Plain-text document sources
-*-*-

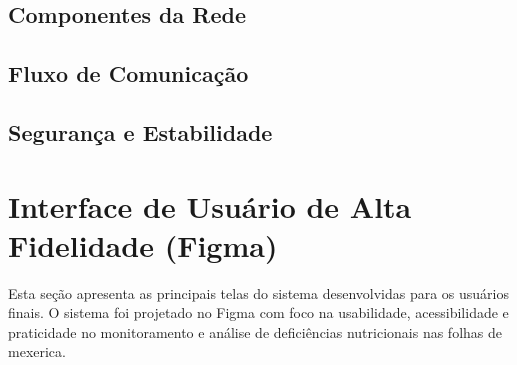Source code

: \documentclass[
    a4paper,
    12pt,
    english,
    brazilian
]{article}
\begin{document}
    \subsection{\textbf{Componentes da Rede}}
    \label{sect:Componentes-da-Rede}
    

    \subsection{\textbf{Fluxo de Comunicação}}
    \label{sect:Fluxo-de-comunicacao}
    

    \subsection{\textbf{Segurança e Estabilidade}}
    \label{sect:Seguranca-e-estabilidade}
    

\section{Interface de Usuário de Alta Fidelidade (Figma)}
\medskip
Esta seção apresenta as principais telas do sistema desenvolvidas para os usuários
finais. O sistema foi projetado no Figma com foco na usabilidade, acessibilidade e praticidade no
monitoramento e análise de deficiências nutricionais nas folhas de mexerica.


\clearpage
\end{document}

-*-*-

> ASSIGNMENT
Every line above that holds the word "Figma" needs to be copied.

> RESULT OF THIS EXERCISE
\section{Interface de Usuário de Alta Fidelidade (Figma)}
finais. O sistema foi projetado no Figma com foco na usabilidade, acessibilidade e praticidade no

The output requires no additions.